第6章 摂津 弐
昼間、一度森を訪れた時から既に自分の存在が知られていたという事実に驚きを見せた凪は、前方で繰り広げられる二人のやり取りを耳にしながら内心で焦燥した。
幸い、男の方はひとまずあの場から動く気配はなさそうだった。
わざわざ自分が出て行って足手まといになるくらいなら、この場で出方を待った方がいい。
ぐるぐると頭の中で様々な考えを巡らせ、凪は自らを落ち着けようと片手を胸へあてがった。
「………」
「光秀殿の好い人なら、とても興味があるな」
肯定も否定もしない光秀に対し、言葉を重ねた男は含みをもたせた調子でわざとゆっくりと囁く。
ふと光秀の肩越しへ向けていた視線をそのまま彼へ戻し、面白そうに眇めた灰色の眼に、愉悦の色がちらりと覗いた。
それを目にし、そして男の問いかけに沈黙を貫く光秀の後ろ姿を認めた瞬間、凪の中で形にならず渦巻いていた疑問が明確な輪郭を捉え始める。

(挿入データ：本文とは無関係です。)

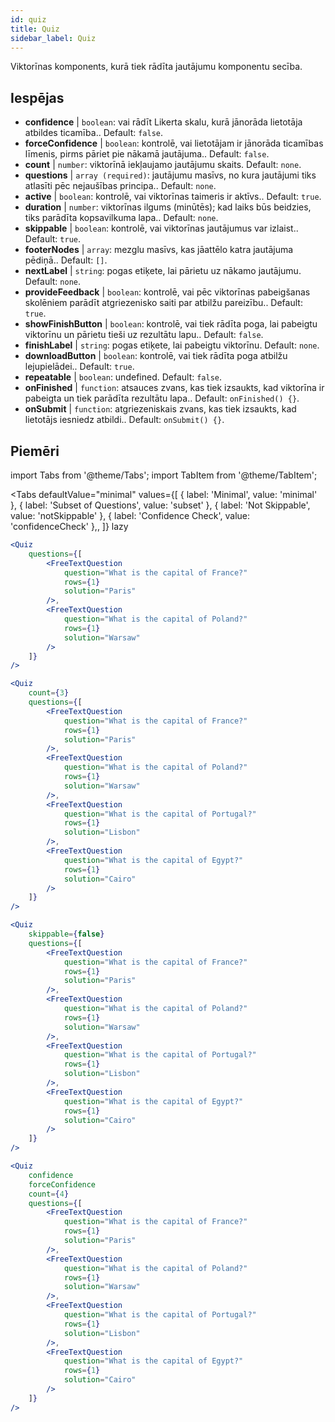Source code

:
 ```yaml
---
id: quiz 
title: Quiz
sidebar_label: Quiz
---
```


Viktorīnas komponents, kurā tiek rādīta jautājumu komponentu secība.

## Iespējas

* __confidence__ | `boolean`: vai rādīt Likerta skalu, kurā jānorāda lietotāja atbildes ticamība.. Default: `false`.
* __forceConfidence__ | `boolean`: kontrolē, vai lietotājam ir jānorāda ticamības līmenis, pirms pāriet pie nākamā jautājuma.. Default: `false`.
* __count__ | `number`: viktorīnā iekļaujamo jautājumu skaits. Default: `none`.
* __questions__ | `array (required)`: jautājumu masīvs, no kura jautājumi tiks atlasīti pēc nejaušības principa.. Default: `none`.
* __active__ | `boolean`: kontrolē, vai viktorīnas taimeris ir aktīvs.. Default: `true`.
* __duration__ | `number`: viktorīnas ilgums (minūtēs); kad laiks būs beidzies, tiks parādīta kopsavilkuma lapa.. Default: `none`.
* __skippable__ | `boolean`: kontrolē, vai viktorīnas jautājumus var izlaist.. Default: `true`.
* __footerNodes__ | `array`: mezglu masīvs, kas jāattēlo katra jautājuma pēdiņā.. Default: `[]`.
* __nextLabel__ | `string`: pogas etiķete, lai pārietu uz nākamo jautājumu. Default: `none`.
* __provideFeedback__ | `boolean`: kontrolē, vai pēc viktorīnas pabeigšanas skolēniem parādīt atgriezenisko saiti par atbilžu pareizību.. Default: `true`.
* __showFinishButton__ | `boolean`: kontrolē, vai tiek rādīta poga, lai pabeigtu viktorīnu un pārietu tieši uz rezultātu lapu.. Default: `false`.
* __finishLabel__ | `string`: pogas etiķete, lai pabeigtu viktorīnu. Default: `none`.
* __downloadButton__ | `boolean`: kontrolē, vai tiek rādīta poga atbilžu lejupielādei.. Default: `true`.
* __repeatable__ | `boolean`: undefined. Default: `false`.
* __onFinished__ | `function`: atsauces zvans, kas tiek izsaukts, kad viktorīna ir pabeigta un tiek parādīta rezultātu lapa.. Default: `onFinished() {}`.
* __onSubmit__ | `function`: atgriezeniskais zvans, kas tiek izsaukts, kad lietotājs iesniedz atbildi.. Default: `onSubmit() {}`.


## Piemēri

import Tabs from '@theme/Tabs';
import TabItem from '@theme/TabItem';

<Tabs
    defaultValue="minimal"
    values={[
        { label: 'Minimal', value: 'minimal' },
        { label: 'Subset of Questions', value: 'subset' },
        { label: 'Not Skippable', value: 'notSkippable' },
        { label: 'Confidence Check', value: 'confidenceCheck' },,
    ]}
    lazy
>

<TabItem value="minimal">

```jsx live
<Quiz
    questions={[
        <FreeTextQuestion 
            question="What is the capital of France?" 
            rows={1} 
            solution="Paris" 
        />,
        <FreeTextQuestion 
            question="What is the capital of Poland?" 
            rows={1} 
            solution="Warsaw" 
        />
    ]}
/>
```
</TabItem>

<TabItem value="subset">

```jsx live
<Quiz
    count={3}
    questions={[
        <FreeTextQuestion 
            question="What is the capital of France?" 
            rows={1} 
            solution="Paris" 
        />,
        <FreeTextQuestion 
            question="What is the capital of Poland?" 
            rows={1} 
            solution="Warsaw" 
        />,
        <FreeTextQuestion 
            question="What is the capital of Portugal?" 
            rows={1} 
            solution="Lisbon" 
        />,     
        <FreeTextQuestion 
            question="What is the capital of Egypt?" 
            rows={1} 
            solution="Cairo" 
        />
    ]}
/>
```
</TabItem>

<TabItem value="notSkippable" >

```jsx live
<Quiz
    skippable={false}
    questions={[
        <FreeTextQuestion 
            question="What is the capital of France?" 
            rows={1} 
            solution="Paris" 
        />,
        <FreeTextQuestion 
            question="What is the capital of Poland?" 
            rows={1} 
            solution="Warsaw" 
        />,
        <FreeTextQuestion 
            question="What is the capital of Portugal?" 
            rows={1} 
            solution="Lisbon" 
        />,     
        <FreeTextQuestion 
            question="What is the capital of Egypt?" 
            rows={1} 
            solution="Cairo" 
        />
    ]}
/>
```
</TabItem>

<TabItem value="confidenceCheck">

```jsx live
<Quiz
    confidence
    forceConfidence
    count={4}
    questions={[
        <FreeTextQuestion 
            question="What is the capital of France?" 
            rows={1} 
            solution="Paris" 
        />,
        <FreeTextQuestion 
            question="What is the capital of Poland?" 
            rows={1} 
            solution="Warsaw" 
        />,
        <FreeTextQuestion 
            question="What is the capital of Portugal?" 
            rows={1} 
            solution="Lisbon" 
        />,     
        <FreeTextQuestion 
            question="What is the capital of Egypt?" 
            rows={1} 
            solution="Cairo" 
        />
    ]}
/>
```
</TabItem>

</Tabs>

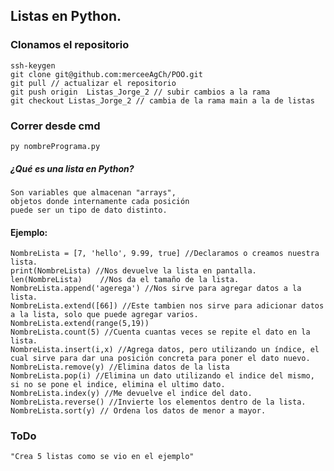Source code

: ## Listas en Python.
### Clonamos el repositorio
	ssh-keygen
	git clone git@github.com:merceeAgCh/POO.git
	git pull // actualizar el repositorio
	git push origin  Listas_Jorge_2 // subir cambios a la rama
	git checkout Listas_Jorge_2 // cambia de la rama main a la de listas
### Correr desde cmd
```
py nombrePrograma.py
```	
##### ¿Qué es una lista en Python?
	Son variables que almacenan "arrays",
	objetos donde internamente cada posición 
	puede ser un tipo de dato distinto.
#### Ejemplo:
	NombreLista = [7, 'hello', 9.99, true] //Declaramos o creamos nuestra lista.
	print(NombreLista) //Nos devuelve la lista en pantalla.
	len(NombreLista)	//Nos da el tamaño de la lista.
	NombreLista.append('agerega') //Nos sirve para agregar datos a la lista.
	NombreLista.extend([66]) //Este tambien nos sirve para adicionar datos a la lista, solo que puede agregar varios. NombreLista.extend(range(5,19))
	NombreLista.count(5) //Cuenta cuantas veces se repite el dato en la lista.
	NombreLista.insert(i,x) //Agrega datos, pero utilizando un índice, el cual sirve para dar una posición concreta para poner el dato nuevo.
	NombreLista.remove(y) //Elimina datos de la lista
	NombreLista.pop(i) //Elimina un dato utilizando el indice del mismo, si no se pone el indice, elimina el ultimo dato.
	NombreLista.index(y) //Me devuelve el indice del dato.
	NombreLista.reverse() //Invierte los elementos dentro de la lista.
	NombreLista.sort(y) // Ordena los datos de menor a mayor.

### ToDo
	"Crea 5 listas como se vio en el ejemplo"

(【芙蓉】は、いつでも切り捨てられる都合の良い存在。つまり、設定上光秀さんは【芙蓉】に執着していない)
───だが危険になれば迷わず逃げろ。…いいな?
(あの矛盾した言葉は、それだけの意味じゃなかったんだ)
何故【芙蓉】という偽名まで用いて架空の存在を作り上げたのか、光秀に執着を持たれていない都合の良い女の設定であるのか。それはつまり、【凪】という存在に何らかの形で敵が辿り着かないようにする為の配慮だったのだ。

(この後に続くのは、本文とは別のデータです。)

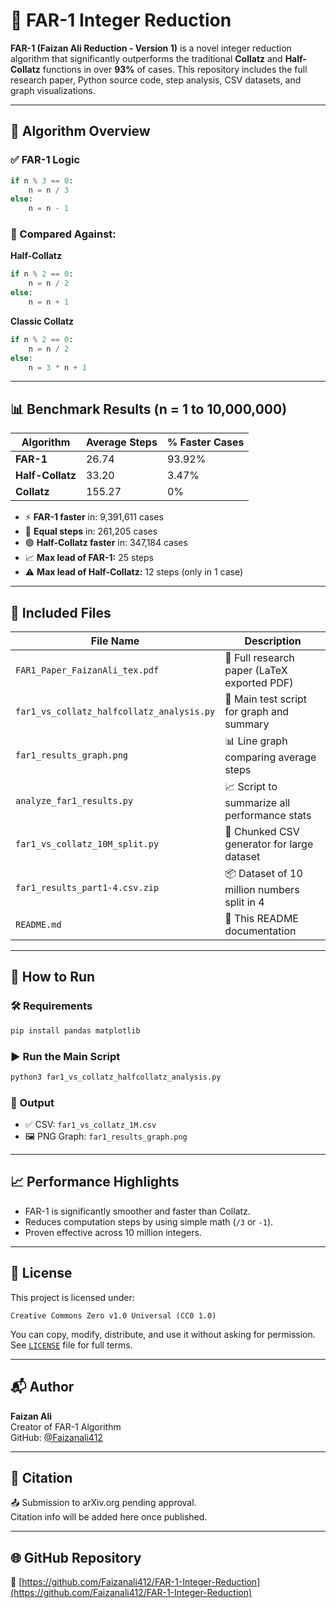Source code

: # 🚀 FAR-1 Integer Reduction

**FAR-1 (Faizan Ali Reduction - Version 1)** is a novel integer reduction algorithm that significantly outperforms the traditional **Collatz** and **Half-Collatz** functions in over **93%** of cases. This repository includes the full research paper, Python source code, step analysis, CSV datasets, and graph visualizations.

---

## 🔢 Algorithm Overview

### ✅ FAR-1 Logic

```python
if n % 3 == 0:
    n = n / 3
else:
    n = n - 1
```

### 🔄 Compared Against:

**Half-Collatz**
```python
if n % 2 == 0:
    n = n / 2
else:
    n = n + 1
```

**Classic Collatz**
```python
if n % 2 == 0:
    n = n / 2
else:
    n = 3 * n + 1
```

---

## 📊 Benchmark Results (n = 1 to 10,000,000)

| Algorithm        | Average Steps | % Faster Cases |
|------------------|----------------|----------------|
| **FAR-1**         | 26.74          | 93.92%         |
| **Half-Collatz**  | 33.20          | 3.47%          |
| **Collatz**       | 155.27         | 0%             |

- ⚡ **FAR-1 faster** in: 9,391,611 cases  
- 🤝 **Equal steps** in: 261,205 cases  
- 🟢 **Half-Collatz faster** in: 347,184 cases  
- 📈 **Max lead of FAR-1:** 25 steps  
- ⚠️ **Max lead of Half-Collatz:** 12 steps (only in 1 case)

---

## 📂 Included Files

| File Name                            | Description                                  |
|-------------------------------------|----------------------------------------------|
| `FAR1_Paper_FaizanAli_tex.pdf`      | 📄 Full research paper (LaTeX exported PDF)   |
| `far1_vs_collatz_halfcollatz_analysis.py` | 🔬 Main test script for graph and summary     |
| `far1_results_graph.png`            | 📊 Line graph comparing average steps         |
| `analyze_far1_results.py`           | 📈 Script to summarize all performance stats  |
| `far1_vs_collatz_10M_split.py`      | 📁 Chunked CSV generator for large dataset    |
| `far1_results_part1-4.csv.zip`      | 📦 Dataset of 10 million numbers split in 4   |
| `README.md`                         | 🧾 This README documentation                  |

---

## 🧪 How to Run

### 🛠 Requirements

```bash
pip install pandas matplotlib
```

### ▶️ Run the Main Script

```bash
python3 far1_vs_collatz_halfcollatz_analysis.py
```

### 📁 Output

- ✅ CSV: `far1_vs_collatz_1M.csv`
- 🖼 PNG Graph: `far1_results_graph.png`

---

## 📈 Performance Highlights

- FAR-1 is significantly smoother and faster than Collatz.
- Reduces computation steps by using simple math (`/3` or `-1`).
- Proven effective across 10 million integers.

---

## 📘 License

This project is licensed under:

```text
Creative Commons Zero v1.0 Universal (CC0 1.0)
```

You can copy, modify, distribute, and use it without asking for permission.  
See [`LICENSE`](LICENSE) file for full terms.

---

## 📬 Author

**Faizan Ali**  
Creator of FAR-1 Algorithm  
GitHub: [@Faizanali412](https://github.com/Faizanali412)

---

## 📌 Citation

📤 Submission to arXiv.org pending approval.  
Citation info will be added here once published.

---

## 🌐 GitHub Repository

📍 [https://github.com/Faizanali412/FAR-1-Integer-Reduction](https://github.com/Faizanali412/FAR-1-Integer-Reduction)
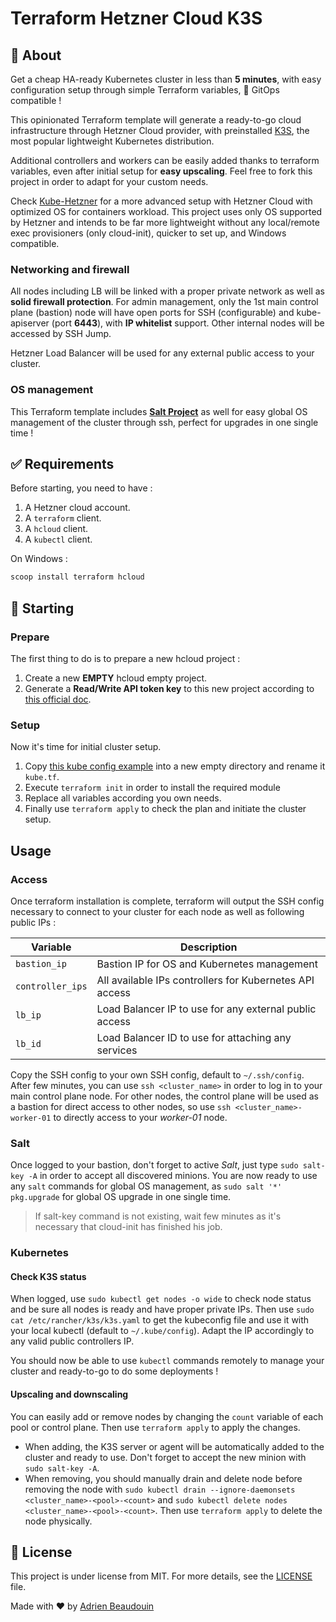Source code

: # Terraform Hetzner Cloud K3S

## 🎯 About

Get a cheap HA-ready Kubernetes cluster in less than **5 minutes**, with easy configuration setup through simple Terraform variables, 💯 GitOps compatible !

This opinionated Terraform template will generate a ready-to-go cloud infrastructure through Hetzner Cloud provider, with preinstalled [K3S](https://github.com/k3s-io/k3s), the most popular lightweight Kubernetes distribution.

Additional controllers and workers can be easily added thanks to terraform variables, even after initial setup for **easy upscaling**. Feel free to fork this project in order to adapt for your custom needs.

Check [Kube-Hetzner](https://github.com/kube-hetzner/terraform-hcloud-kube-hetzner) for a more advanced setup with Hetzner Cloud with optimized OS for containers workload. This project uses only OS supported by Hetzner and intends to be far more lightweight without any local/remote exec provisioners (only cloud-init), quicker to set up, and Windows compatible.

### Networking and firewall

All nodes including LB will be linked with a proper private network as well as **solid firewall protection**. For admin management, only the 1st main control plane (bastion) node will have open ports for SSH (configurable) and kube-apiserver (port **6443**), with **IP whitelist** support. Other internal nodes will be accessed by SSH Jump.

Hetzner Load Balancer will be used for any external public access to your cluster.

### OS management

This Terraform template includes **[Salt Project](https://docs.saltproject.io)** as well for easy global OS management of the cluster through ssh, perfect for upgrades in one single time !

## ✅ Requirements

Before starting, you need to have :

1. A Hetzner cloud account.
2. A `terraform` client.
3. A `hcloud` client.
4. A `kubectl` client.

On Windows :

```powershell
scoop install terraform hcloud
```

## 🏁 Starting

### Prepare

The first thing to do is to prepare a new hcloud project :

1. Create a new **EMPTY** hcloud empty project.
2. Generate a **Read/Write API token key** to this new project according to [this official doc](https://docs.hetzner.com/cloud/api/getting-started/generating-api-token/).

### Setup

Now it's time for initial cluster setup.

1. Copy [this kube config example](kube.tf.example) into a new empty directory and rename it `kube.tf`.
2. Execute `terraform init` in order to install the required module
3. Replace all variables according you own needs.
4. Finally use `terraform apply` to check the plan and initiate the cluster setup.

## Usage

### Access

Once terraform installation is complete, terraform will output the SSH config necessary to connect to your cluster for each node as well as following public IPs :

| Variable         | Description                                             |
| ---------------- | ------------------------------------------------------- |
| `bastion_ip`     | Bastion IP for OS and Kubernetes management             |
| `controller_ips` | All available IPs controllers for Kubernetes API access |
| `lb_ip`          | Load Balancer IP to use for any external public access  |
| `lb_id`          | Load Balancer ID to use for attaching any services      |

Copy the SSH config to your own SSH config, default to `~/.ssh/config`. After few minutes, you can use `ssh <cluster_name>` in order to log in to your main control plane node. For other nodes, the control plane will be used as a bastion for direct access to other nodes, so use `ssh <cluster_name>-worker-01` to directly access to your *worker-01* node.

### Salt

Once logged to your bastion, don't forget to active *Salt*, just type `sudo salt-key -A` in order to accept all discovered minions. You are now ready to use any `salt` commands for global OS management, as `sudo salt '*' pkg.upgrade` for global OS upgrade in one single time.

> If salt-key command is not existing, wait few minutes as it's necessary that cloud-init has finished his job.

### Kubernetes

#### Check K3S status

When logged, use `sudo kubectl get nodes -o wide` to check node status and be sure all nodes is ready and have proper private IPs. Then use `sudo cat /etc/rancher/k3s/k3s.yaml` to get the kubeconfig file and use it with your local kubectl (default to `~/.kube/config`). Adapt the IP accordingly to any valid public controllers IP.

You should now be able to use `kubectl` commands remotely to manage your cluster and ready-to-go to do some deployments !

#### Upscaling and downscaling

You can easily add or remove nodes by changing the `count` variable of each pool or control plane. Then use `terraform apply` to apply the changes.

* When adding, the K3S server or agent will be automatically added to the cluster and ready to use. Don't forget to accept the new minion with `sudo salt-key -A`.
* When removing, you should manually drain and delete node before removing the node with `sudo kubectl drain --ignore-daemonsets <cluster_name>-<pool>-<count>` and `sudo kubectl delete nodes <cluster_name>-<pool>-<count>`. Then use `terraform apply` to delete the node physically.

## 📝 License

This project is under license from MIT. For more details, see the [LICENSE](https://adr1enbe4udou1n.mit-license.org/) file.

Made with :heart: by <a href="https://github.com/adr1enbe4udou1n" target="_blank">Adrien Beaudouin</a>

光秀は裏切り者の仮面と、織田軍の武将という二つの顔を持って行動している。とても危険な綱渡り状態の彼の傍は、敵地であれば当然危険が増す。
その時、傍に居る者が光秀にとって少なくとも価値のある存在だと認識されてしまえば、凪の身にも危険が及んでしまう。

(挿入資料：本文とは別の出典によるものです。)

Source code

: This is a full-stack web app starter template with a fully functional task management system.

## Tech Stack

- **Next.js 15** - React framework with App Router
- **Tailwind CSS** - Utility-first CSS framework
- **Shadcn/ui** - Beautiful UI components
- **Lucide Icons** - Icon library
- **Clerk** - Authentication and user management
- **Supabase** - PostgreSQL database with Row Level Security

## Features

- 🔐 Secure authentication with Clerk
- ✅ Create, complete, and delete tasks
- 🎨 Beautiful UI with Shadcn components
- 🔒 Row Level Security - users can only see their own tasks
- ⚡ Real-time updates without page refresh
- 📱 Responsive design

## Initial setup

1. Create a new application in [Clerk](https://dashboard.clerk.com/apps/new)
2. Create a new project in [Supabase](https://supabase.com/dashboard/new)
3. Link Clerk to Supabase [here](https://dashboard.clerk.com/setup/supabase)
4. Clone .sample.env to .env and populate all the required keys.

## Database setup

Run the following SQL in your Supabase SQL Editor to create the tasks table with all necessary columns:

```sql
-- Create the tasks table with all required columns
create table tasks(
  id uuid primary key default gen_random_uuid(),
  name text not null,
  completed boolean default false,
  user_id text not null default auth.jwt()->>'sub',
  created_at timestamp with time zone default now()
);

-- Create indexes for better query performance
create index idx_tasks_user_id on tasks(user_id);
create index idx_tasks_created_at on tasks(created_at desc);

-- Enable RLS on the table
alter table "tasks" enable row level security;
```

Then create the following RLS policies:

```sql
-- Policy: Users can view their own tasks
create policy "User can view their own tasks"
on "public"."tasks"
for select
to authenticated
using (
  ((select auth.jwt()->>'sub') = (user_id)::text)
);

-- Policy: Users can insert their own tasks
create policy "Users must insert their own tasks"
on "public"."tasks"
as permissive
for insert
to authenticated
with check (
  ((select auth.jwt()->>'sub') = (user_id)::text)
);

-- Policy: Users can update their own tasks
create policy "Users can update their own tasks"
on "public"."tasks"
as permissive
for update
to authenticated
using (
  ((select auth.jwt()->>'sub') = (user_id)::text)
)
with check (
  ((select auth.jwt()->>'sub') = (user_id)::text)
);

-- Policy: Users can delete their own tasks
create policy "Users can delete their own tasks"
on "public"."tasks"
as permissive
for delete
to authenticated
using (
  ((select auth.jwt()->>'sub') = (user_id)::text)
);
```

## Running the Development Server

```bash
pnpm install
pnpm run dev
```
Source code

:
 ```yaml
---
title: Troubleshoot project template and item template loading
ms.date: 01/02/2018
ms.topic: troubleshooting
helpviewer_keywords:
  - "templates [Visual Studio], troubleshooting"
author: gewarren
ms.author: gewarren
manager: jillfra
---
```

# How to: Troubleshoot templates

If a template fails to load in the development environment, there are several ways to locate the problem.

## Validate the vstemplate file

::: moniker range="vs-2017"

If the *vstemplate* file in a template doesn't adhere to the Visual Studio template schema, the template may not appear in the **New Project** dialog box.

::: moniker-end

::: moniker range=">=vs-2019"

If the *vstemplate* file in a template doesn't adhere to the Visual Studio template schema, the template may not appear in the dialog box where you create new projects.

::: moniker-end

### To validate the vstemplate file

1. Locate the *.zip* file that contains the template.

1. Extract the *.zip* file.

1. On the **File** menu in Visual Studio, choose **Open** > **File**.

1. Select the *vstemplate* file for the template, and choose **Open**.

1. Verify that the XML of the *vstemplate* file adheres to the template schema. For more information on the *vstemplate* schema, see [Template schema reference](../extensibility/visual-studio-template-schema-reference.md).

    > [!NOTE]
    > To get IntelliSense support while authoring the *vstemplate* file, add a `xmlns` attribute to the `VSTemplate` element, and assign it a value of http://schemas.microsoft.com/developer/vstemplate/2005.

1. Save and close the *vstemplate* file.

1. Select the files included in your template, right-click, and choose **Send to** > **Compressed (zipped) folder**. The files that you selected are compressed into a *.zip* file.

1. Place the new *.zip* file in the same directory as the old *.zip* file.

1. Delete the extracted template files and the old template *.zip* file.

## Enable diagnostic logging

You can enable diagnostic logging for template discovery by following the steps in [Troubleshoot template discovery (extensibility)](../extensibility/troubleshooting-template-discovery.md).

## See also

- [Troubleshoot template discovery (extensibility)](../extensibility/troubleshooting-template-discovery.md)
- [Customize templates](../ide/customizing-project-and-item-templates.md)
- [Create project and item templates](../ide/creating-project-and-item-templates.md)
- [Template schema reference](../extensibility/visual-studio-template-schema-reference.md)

(私だけじゃない…それを逆手に取られてしまえば、光秀さんも危なくなる)
何故なら、光秀は信長に約束をしていた。
───無事俺の元へ返して寄越すのならば、構わん。
光秀は信長の言葉に従い、凪を無事安土へ連れ帰られなければならない。
そしてそれを違えるような人物でないだろう事は、たった数日ではあるが、光秀を見てきた凪にも容易に想像がつく。